A mass media-led campaign launched in Australia in June 1997 has been seen by many as “the mother of all scare campaigns” (see the illustrations on the cover of this issue of Tobacco Control, the figure in this essay, the campaign-related material on the world wide web at <http://www.quitnow.au>, and the description of that web site on page 89). The television advertising campaign has been described repeatedly as “hard-hitting”, “gory”, and something smokers will “see once and never forget”. It has since been used by the state of Massachusetts tobacco control programme9 with dozens of other international enquiries also having been received.

To some, the campaign might be seen as something of a health promotion profanity in the wake of recent so-called “positive” practice—for example, campaigns using every manner of non-smoking role model; general proselytising about “healthy lifestyles”, freshness, and so on). However, to others it represents the culmination of a painstaking formative research process undertaken in the context of a stalled decline in smoking prevalence and an historical retreat from the more hard-hitting Australian campaigns of the early 1980s.10The events, evidence, and arguments behind the campaign’s development may be of interest to readers of Tobacco Control.

In 1996, the Australian federal minister of health, Dr Michael Wooldridge, appointed a small ministerial tobacco advisory group (MTAG), which included in its membership experts in tobacco control research, campaigns, and tobacco policy. MTAG was asked, in partnership with existing state-based programmes, to develop a new and relatively well-funded campaign which would spend approximately US$0.30 per head of “new” money in a 12-month period. MTAG’s strategic advice to the minister was to focus on smokers aged 18–39—that is, to conduct a cessation campaign, not a prevention campaign. Why? While the political risk-benefit ratio of a transparently teenager-directed campaign would be favourable for a minister of health, the risk-benefit ratio in terms of effectiveness among teenagers themselves was likely to be very different.11 12 Worse than simply being ineffective, teen campaigns carry greater risk of backfiring: (“Why pick on kids when so many adults smoke?”, “Your attempt to do a ‘cool’ campaign to persuade us is pathetic.”). To his credit, the minister accepted the advice to target the 32% of Australians aged 18–39 who smoke.13 This cessation-first strategy was subsequently to be strongly endorsed at the opening plenary session of the 10th World Conference on Tobacco or Health in Beijing in Richard Peto’s analysis of where the greatest payoff for tobacco control lies.
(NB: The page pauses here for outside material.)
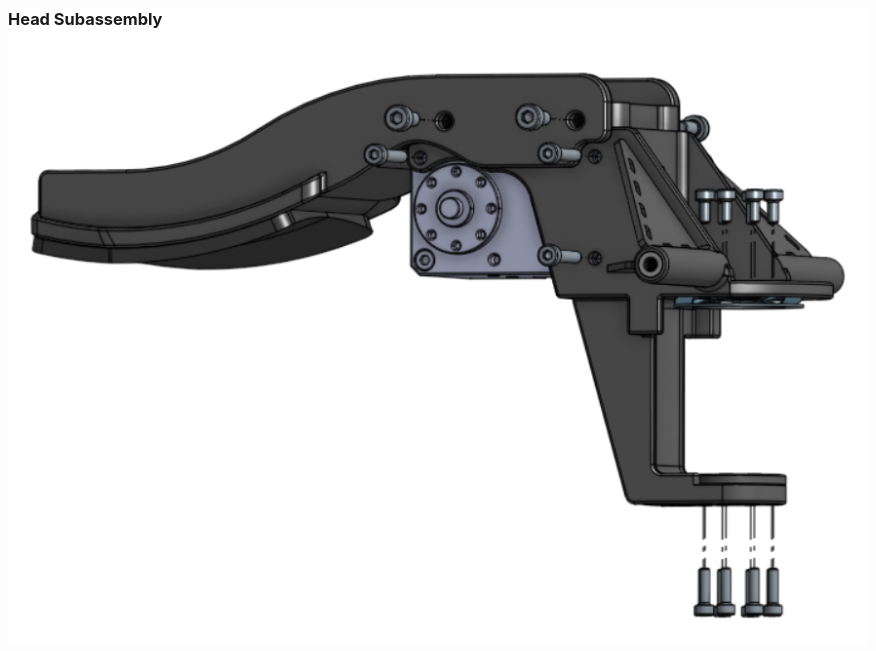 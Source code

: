### Head Subassembly

![Left of head subassembly exploded view](images/brah_assembly/subassemblies/head/head_exploded_left.png)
In most health campaigns driven by advertising agencies, the first step is to talk to the market (“we need to do focus groups to learn why people smoke”). Instead, MTAG decided to review what was already in hand—40 years of psychological research and more than a decade of largely unpublished market research reports commissioned by various Australian state Quit campaigns. More than 100 of the latter were identified, providing at little cost an invaluable perspective for deciding the approach that was to be taken. In what was arguably a simplification of the stages of readiness-to-change behaviour,14 the brief to the advertising agency proposed an individual model based on the “personal agenda” about smoking. The model assumed the following: (a) the day-to-day actions of individuals are largely explained by the existence of an unwritten personal agenda with items on it implicitly ranked for importance/urgency and grouped along the following lines: today, tomorrow, sometime soon, if I ever get the chance, when I eventually get around to it; (b) for intentions to become actions they must at least make it to today’s agenda; and (c) behaviours (like quitting smoking) that require action over many days and which are difficult, require resources and reinforcements external to the individual.
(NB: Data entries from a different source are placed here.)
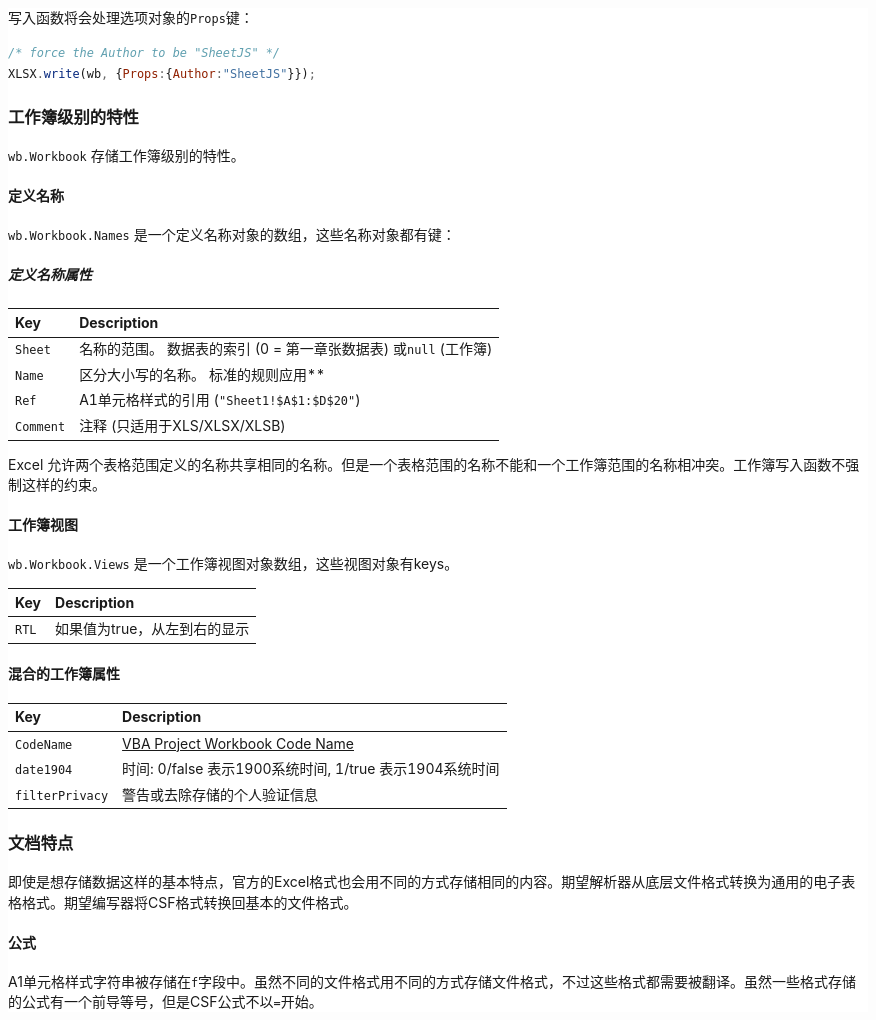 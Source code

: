 写入函数将会处理选项对象的`Props`键：

```js
/* force the Author to be "SheetJS" */
XLSX.write(wb, {Props:{Author:"SheetJS"}});
```

### 工作簿级别的特性

`wb.Workbook` 存储工作簿级别的特性。

#### 定义名称

`wb.Workbook.Names` 是一个定义名称对象的数组，这些名称对象都有键：

##### 定义名称属性

| Key       | Description                                                       |
| :-------- | :---------------------------------------------------------------- |
| `Sheet`   | 名称的范围。  数据表的索引 (0 = 第一章张数据表) 或`null` (工作簿) |
| `Name`    | 区分大小写的名称。 标准的规则应用**                               |
| `Ref`     | A1单元格样式的引用 (`"Sheet1!$A$1:$D$20"`)                        |
| `Comment` | 注释 (只适用于XLS/XLSX/XLSB)                                      |


Excel 允许两个表格范围定义的名称共享相同的名称。但是一个表格范围的名称不能和一个工作簿范围的名称相冲突。工作簿写入函数不强制这样的约束。

#### 工作簿视图

`wb.Workbook.Views` 是一个工作簿视图对象数组，这些视图对象有keys。

| Key   | Description                  |
| :---- | :--------------------------- |
| `RTL` | 如果值为true，从左到右的显示 |

#### 混合的工作簿属性

| Key             | Description                                             |
| :-------------- | :------------------------------------------------------ |
| `CodeName`      | [VBA Project Workbook Code Name](#vba-and-macros)       |
| `date1904`      | 时间: 0/false 表示1900系统时间, 1/true 表示1904系统时间 |
| `filterPrivacy` | 警告或去除存储的个人验证信息                            |

### 文档特点

即使是想存储数据这样的基本特点，官方的Excel格式也会用不同的方式存储相同的内容。期望解析器从底层文件格式转换为通用的电子表格格式。期望编写器将CSF格式转换回基本的文件格式。

#### 公式

A1单元格样式字符串被存储在`f`字段中。虽然不同的文件格式用不同的方式存储文件格式，不过这些格式都需要被翻译。虽然一些格式存储的公式有一个前导等号，但是CSF公式不以`=`开始。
The “Aorta” advertisement.

It was known that most smokers “intend” to quit,15 but clearly for most smokers, for most of the time, quitting is not on today’s agenda. Hence the major communication objective in the brief to the agency was that the campaign should elevate quitting on smokers’ personal agendas.
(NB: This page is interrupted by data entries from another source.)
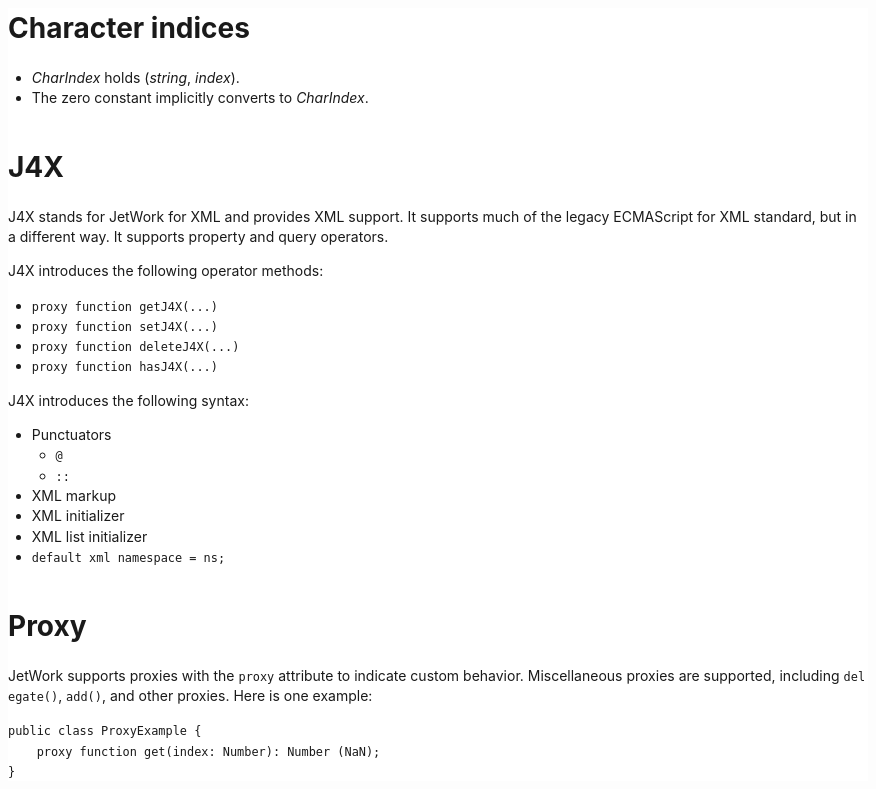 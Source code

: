 # Character indices

* *CharIndex* holds (*string*, *index*).
* The zero constant implicitly converts to *CharIndex*.

# J4X

J4X stands for JetWork for XML and provides XML support. It supports much of the legacy ECMAScript for XML standard, but in a different way. It supports property and query operators.

J4X introduces the following operator methods:

* `proxy function getJ4X(...)`
* `proxy function setJ4X(...)`
* `proxy function deleteJ4X(...)`
* `proxy function hasJ4X(...)`

J4X introduces the following syntax:

* Punctuators
  * `@`
  * `::`
* XML markup
* XML initializer
* XML list initializer
* `default xml namespace = ns;`

# Proxy

JetWork supports proxies with the `proxy` attribute to indicate custom behavior. Miscellaneous proxies are supported, including `delegate()`, `add()`, and other proxies. Here is one example:

```
public class ProxyExample {
    proxy function get(index: Number): Number (NaN);
}
```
The brief also listed seven key facilitators of behaviour change. It stated that to potentiate an existing intention, an individual should be stimulated toward some or all of the following. He or she should: (a) gain fresh insights on the recommended behaviour; (b) reassess the importance of the behaviour; (c) reassess theurgency of carrying out the behaviour; (d) reassess thepersonal relevance of the behaviour; (e) have confidence in their own ability to carry out the behaviour (self-efficacy); (f) remember or be reminded to do it; and (g) for long-term change, gain more than is lost by carrying out the behaviour (response efficacy).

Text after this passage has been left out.